Cross-field validation: exactly one audio source

The transcription request models a portable audio source — a URL the backend fetches, or inline base64 — and enforces "exactly one" with a Zod refinement (an XOR over the two optionals):

// packages/hermes/src/media/types.ts:62-74 — transcriptionRequestSchema
z.object({
  audioUrl: z.string().url('audioUrl must be a valid URL').optional(),
  audioBase64: z.string().min(1, 'audioBase64 cannot be empty').optional(),
  mimeType: z.string().min(1).optional(),
}).refine(
  (req) => (req.audioUrl === undefined) !== (req.audioBase64 === undefined),
  { message: 'exactly one of audioUrl or audioBase64 is required' },
);

The !== over two === undefined checks is a boolean XOR: true only when exactly one source is present. Two tests pin both failure modes — neither source, and both sources, are each rejected at the boundary before the backend is ever called.

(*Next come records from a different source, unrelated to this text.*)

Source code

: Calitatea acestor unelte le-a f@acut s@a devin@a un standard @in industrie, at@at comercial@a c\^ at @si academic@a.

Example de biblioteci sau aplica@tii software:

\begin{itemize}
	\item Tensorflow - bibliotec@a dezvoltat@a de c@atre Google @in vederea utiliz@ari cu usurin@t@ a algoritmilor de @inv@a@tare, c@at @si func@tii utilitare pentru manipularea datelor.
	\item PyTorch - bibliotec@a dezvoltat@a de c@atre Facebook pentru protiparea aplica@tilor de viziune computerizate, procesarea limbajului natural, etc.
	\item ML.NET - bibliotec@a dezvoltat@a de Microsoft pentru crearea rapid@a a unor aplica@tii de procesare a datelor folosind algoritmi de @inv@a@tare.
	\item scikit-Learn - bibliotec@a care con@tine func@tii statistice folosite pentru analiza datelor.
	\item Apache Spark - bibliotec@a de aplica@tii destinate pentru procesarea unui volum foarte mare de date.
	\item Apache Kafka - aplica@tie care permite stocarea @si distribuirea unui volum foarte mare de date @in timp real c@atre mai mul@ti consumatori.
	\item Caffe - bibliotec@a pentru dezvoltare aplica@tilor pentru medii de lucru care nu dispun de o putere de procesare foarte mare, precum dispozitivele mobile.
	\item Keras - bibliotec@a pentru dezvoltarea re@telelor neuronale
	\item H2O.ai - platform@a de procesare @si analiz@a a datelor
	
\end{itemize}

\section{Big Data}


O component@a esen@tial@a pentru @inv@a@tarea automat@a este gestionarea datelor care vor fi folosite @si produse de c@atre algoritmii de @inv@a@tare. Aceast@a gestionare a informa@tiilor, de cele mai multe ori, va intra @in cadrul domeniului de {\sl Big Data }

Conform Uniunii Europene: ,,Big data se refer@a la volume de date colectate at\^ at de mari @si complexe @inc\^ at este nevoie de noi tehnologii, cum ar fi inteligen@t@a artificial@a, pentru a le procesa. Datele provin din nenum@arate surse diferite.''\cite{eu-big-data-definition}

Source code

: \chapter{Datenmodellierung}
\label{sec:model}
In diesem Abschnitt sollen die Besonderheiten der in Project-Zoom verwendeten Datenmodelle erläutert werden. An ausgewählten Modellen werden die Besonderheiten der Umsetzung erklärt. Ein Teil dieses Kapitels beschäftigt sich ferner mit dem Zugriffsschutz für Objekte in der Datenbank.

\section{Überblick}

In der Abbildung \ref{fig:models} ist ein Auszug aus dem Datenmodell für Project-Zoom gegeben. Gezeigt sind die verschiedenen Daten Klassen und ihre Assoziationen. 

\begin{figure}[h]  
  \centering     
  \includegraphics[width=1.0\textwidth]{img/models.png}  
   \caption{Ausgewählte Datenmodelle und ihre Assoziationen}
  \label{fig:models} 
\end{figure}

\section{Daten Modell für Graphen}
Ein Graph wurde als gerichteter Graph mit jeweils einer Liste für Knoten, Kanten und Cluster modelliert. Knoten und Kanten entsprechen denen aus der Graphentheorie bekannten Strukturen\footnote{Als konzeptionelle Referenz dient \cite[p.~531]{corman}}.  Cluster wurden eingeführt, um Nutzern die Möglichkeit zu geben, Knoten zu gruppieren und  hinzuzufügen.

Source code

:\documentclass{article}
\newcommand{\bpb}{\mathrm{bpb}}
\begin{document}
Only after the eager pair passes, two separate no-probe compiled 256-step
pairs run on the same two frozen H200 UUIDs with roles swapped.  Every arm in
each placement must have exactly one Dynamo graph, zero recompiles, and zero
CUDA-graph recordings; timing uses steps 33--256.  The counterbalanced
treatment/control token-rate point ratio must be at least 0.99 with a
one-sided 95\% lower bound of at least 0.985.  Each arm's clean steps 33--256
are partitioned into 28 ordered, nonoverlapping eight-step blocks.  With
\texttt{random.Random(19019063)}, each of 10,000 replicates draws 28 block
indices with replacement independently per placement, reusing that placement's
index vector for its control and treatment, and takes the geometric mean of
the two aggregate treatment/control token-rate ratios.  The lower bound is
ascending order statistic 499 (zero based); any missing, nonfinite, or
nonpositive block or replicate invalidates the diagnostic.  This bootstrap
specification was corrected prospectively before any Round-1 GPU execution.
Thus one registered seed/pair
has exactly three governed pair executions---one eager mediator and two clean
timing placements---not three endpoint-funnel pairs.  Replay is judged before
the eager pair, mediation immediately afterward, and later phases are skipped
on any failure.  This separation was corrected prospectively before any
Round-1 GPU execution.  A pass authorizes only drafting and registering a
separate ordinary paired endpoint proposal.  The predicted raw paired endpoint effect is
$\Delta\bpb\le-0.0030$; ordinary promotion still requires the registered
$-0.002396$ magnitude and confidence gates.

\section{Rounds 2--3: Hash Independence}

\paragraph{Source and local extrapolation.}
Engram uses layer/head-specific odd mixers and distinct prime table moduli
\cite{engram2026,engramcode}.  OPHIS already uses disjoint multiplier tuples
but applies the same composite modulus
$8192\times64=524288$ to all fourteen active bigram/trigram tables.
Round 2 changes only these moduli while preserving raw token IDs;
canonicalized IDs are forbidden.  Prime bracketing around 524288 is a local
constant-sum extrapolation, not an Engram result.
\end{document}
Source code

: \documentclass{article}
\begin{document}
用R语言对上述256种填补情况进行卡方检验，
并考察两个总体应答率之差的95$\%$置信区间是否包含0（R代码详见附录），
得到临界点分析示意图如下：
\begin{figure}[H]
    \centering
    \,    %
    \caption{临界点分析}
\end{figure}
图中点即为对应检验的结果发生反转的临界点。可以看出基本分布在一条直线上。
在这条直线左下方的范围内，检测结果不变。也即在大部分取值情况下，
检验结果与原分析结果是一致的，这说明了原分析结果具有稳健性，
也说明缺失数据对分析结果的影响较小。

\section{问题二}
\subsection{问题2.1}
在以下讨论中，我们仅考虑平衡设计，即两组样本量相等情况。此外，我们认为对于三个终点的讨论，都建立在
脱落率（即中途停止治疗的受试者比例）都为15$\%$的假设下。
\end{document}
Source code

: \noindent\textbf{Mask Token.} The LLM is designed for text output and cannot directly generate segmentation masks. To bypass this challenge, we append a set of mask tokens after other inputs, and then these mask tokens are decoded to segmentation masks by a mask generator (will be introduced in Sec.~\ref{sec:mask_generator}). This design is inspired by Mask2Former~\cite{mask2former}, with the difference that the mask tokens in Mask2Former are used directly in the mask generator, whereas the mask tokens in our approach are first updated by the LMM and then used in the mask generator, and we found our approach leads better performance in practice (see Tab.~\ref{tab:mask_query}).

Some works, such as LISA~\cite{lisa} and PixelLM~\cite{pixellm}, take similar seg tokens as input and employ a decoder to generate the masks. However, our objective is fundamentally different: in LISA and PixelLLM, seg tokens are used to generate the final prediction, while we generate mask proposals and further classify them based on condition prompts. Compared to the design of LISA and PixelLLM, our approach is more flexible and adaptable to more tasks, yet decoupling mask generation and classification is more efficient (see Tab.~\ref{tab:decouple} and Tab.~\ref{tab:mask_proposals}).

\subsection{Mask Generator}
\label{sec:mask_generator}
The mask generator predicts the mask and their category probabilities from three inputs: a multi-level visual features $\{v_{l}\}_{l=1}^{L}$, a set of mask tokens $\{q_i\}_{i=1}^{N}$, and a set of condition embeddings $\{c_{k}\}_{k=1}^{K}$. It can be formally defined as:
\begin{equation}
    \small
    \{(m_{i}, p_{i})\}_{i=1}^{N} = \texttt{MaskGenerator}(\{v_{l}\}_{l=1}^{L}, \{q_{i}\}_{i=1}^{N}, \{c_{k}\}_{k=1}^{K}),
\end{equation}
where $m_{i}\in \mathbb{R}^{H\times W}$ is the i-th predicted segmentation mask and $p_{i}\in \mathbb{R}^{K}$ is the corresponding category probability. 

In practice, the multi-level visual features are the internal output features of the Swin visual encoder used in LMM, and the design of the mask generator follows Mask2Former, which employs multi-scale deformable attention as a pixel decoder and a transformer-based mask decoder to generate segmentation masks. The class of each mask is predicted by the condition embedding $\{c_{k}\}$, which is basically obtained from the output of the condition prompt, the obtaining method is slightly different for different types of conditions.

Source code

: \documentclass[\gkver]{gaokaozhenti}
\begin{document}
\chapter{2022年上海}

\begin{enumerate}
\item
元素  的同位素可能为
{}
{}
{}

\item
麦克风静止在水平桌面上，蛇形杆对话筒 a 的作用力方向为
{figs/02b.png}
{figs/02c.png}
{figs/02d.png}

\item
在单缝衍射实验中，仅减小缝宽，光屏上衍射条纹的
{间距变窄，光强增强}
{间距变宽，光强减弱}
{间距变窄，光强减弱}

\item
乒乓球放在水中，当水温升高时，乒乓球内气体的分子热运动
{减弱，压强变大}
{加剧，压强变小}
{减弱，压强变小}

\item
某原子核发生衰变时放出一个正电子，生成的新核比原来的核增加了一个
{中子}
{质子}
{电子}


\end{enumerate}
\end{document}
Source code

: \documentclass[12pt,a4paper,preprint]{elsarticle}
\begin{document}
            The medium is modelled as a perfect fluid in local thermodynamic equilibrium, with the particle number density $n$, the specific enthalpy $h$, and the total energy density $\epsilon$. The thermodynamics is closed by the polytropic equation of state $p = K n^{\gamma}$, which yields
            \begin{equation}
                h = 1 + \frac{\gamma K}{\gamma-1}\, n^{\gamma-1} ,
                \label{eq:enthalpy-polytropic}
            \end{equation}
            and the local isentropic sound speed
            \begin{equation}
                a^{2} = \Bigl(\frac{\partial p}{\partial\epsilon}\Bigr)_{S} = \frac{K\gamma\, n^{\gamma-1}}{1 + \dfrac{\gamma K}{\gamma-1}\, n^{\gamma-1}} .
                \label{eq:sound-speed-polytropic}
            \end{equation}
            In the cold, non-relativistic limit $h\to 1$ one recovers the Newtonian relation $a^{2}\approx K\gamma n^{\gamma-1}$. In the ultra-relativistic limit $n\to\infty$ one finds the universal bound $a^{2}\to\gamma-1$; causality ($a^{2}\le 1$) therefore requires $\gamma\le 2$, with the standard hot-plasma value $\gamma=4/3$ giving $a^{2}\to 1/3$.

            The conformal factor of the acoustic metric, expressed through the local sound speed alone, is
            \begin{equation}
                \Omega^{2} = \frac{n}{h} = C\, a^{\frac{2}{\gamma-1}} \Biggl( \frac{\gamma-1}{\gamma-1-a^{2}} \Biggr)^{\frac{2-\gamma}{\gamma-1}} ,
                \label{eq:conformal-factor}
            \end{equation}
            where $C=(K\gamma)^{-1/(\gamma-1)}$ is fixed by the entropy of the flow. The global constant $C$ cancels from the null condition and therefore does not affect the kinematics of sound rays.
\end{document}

The envelope collapse. The Python source returns flat dicts: {success, transcript, provider, error} for STT, {success, analysis} for vision. Here, success/error collapse into the Result wrapper, and the success core is trimmed: transcript → the engine-idiomatic text (with optional provider provenance), analysis stays analysis. The win: a failure can't masquerade as empty text — it's an err, structurally distinct from ok({text:''}) (legitimate silence).

The fetch backends — defensive mapping, field fallbacks

Like the web backend, the media backends are thin fetch impls over the global fetch, with defensive payload mapping and field fallbacks. The kernel re-validates, so the mapper can be forgiving:

// packages/hermes/src/media/fetch-backends.ts:163-178 — defensive row mapping
const mapTranscriptionRow = (payload) => {
  const provider = readField(payload, 'provider');
  return {
    text: asString(readField(payload, 'text') ?? readField(payload, 'transcript')), // fallback
    ...(typeof provider === 'string' && provider.length > 0 ? { provider } : {}),
  };
};
const mapVisionRow = (payload) => ({
  analysis: asString(readField(payload, 'analysis') ?? readField(payload, 'content')), // fallback
});

Why the local ML path is IGNORED — a deliberate matrix decision

The source supports six cloud STT providers and a local faster-whisper path (Python ML, GPU/model-download territory). The fusion matrix marks the local path IGNORE: it's Python-ML-bound and out of scope for a portable TypeScript kernel, while all six cloud providers collapse to one injected port (they all just POST audio to an endpoint). This is the discipline working as intended — clone the portable structure, ignore what doesn't translate, and say so explicitly. Tests inject a fake fetch proving the mapping and the transport fail-closed paths (non-2xx, network throw, unparseable JSON each → err) without opening a socket. One test even proves a non-string payload field fails closed via the kernel's Zod gate — defense in depth, again.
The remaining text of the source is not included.